REQUIRED ACTION :: For this exercise, reproduce the entries below exactly, but only from the line containing "-std=c++20 -x c++-module math.ixx" through the line containing "-stdlib=libc++ math-addition.pcm -c -o math-addition.o", both included.

GIVEN RECORDS ::
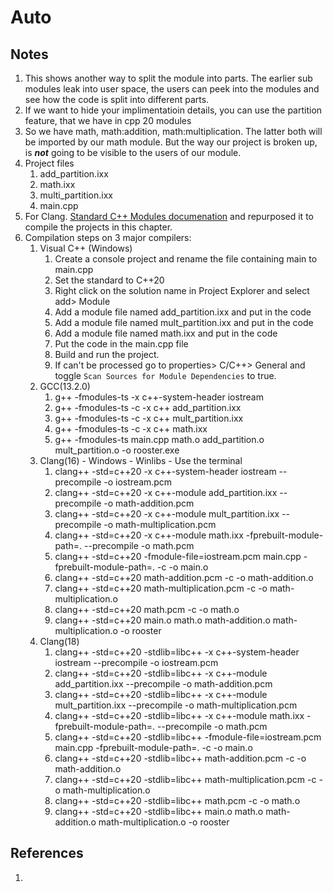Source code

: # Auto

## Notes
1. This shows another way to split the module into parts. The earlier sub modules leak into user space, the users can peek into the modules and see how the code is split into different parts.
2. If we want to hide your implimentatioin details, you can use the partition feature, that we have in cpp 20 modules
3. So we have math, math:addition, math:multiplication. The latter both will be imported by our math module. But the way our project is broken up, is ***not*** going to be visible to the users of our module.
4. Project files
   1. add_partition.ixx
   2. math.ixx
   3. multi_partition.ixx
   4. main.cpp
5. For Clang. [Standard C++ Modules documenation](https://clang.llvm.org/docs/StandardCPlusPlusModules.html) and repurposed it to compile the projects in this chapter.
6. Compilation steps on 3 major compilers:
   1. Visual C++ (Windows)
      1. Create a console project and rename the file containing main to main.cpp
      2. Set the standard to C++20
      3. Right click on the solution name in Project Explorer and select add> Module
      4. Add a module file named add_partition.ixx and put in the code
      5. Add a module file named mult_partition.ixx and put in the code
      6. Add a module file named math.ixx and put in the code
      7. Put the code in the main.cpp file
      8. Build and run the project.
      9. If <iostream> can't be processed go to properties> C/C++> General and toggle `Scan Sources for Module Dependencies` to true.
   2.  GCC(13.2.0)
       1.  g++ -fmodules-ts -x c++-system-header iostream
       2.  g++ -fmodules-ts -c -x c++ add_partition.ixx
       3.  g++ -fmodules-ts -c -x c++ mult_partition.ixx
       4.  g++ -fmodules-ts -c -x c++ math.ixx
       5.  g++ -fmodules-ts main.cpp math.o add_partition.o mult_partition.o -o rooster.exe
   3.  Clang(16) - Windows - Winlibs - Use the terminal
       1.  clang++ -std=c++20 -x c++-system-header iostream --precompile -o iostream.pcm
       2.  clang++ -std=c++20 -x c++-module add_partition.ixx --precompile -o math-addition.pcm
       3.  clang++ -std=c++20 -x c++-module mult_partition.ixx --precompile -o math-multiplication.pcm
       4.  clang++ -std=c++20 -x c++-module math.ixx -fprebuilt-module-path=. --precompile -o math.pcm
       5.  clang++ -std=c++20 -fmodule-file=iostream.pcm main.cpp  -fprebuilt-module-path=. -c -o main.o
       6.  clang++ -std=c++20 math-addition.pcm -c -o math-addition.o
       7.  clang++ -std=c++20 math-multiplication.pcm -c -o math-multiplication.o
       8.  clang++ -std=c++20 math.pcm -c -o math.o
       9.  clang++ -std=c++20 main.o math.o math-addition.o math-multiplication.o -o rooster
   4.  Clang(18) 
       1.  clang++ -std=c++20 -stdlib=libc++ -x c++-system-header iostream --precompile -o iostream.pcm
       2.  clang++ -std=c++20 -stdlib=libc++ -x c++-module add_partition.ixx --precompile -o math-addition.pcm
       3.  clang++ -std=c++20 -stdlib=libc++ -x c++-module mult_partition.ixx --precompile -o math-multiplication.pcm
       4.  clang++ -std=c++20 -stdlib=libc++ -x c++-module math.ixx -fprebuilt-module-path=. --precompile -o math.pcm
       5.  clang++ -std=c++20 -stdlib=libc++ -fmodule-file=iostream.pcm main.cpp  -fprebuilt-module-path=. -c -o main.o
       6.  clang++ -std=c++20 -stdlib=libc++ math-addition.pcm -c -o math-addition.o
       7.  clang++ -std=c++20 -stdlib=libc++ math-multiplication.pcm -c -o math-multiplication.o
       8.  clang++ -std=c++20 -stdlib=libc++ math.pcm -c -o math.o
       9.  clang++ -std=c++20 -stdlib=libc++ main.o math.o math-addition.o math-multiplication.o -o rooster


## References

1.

EXERCISE OUTPUT ::
       4.  clang++ -std=c++20 -x c++-module math.ixx -fprebuilt-module-path=. --precompile -o math.pcm
       5.  clang++ -std=c++20 -fmodule-file=iostream.pcm main.cpp  -fprebuilt-module-path=. -c -o main.o
       6.  clang++ -std=c++20 math-addition.pcm -c -o math-addition.o
       7.  clang++ -std=c++20 math-multiplication.pcm -c -o math-multiplication.o
       8.  clang++ -std=c++20 math.pcm -c -o math.o
       9.  clang++ -std=c++20 main.o math.o math-addition.o math-multiplication.o -o rooster
   4.  Clang(18) 
       1.  clang++ -std=c++20 -stdlib=libc++ -x c++-system-header iostream --precompile -o iostream.pcm
       2.  clang++ -std=c++20 -stdlib=libc++ -x c++-module add_partition.ixx --precompile -o math-addition.pcm
       3.  clang++ -std=c++20 -stdlib=libc++ -x c++-module mult_partition.ixx --precompile -o math-multiplication.pcm
       4.  clang++ -std=c++20 -stdlib=libc++ -x c++-module math.ixx -fprebuilt-module-path=. --precompile -o math.pcm
       5.  clang++ -std=c++20 -stdlib=libc++ -fmodule-file=iostream.pcm main.cpp  -fprebuilt-module-path=. -c -o main.o
       6.  clang++ -std=c++20 -stdlib=libc++ math-addition.pcm -c -o math-addition.o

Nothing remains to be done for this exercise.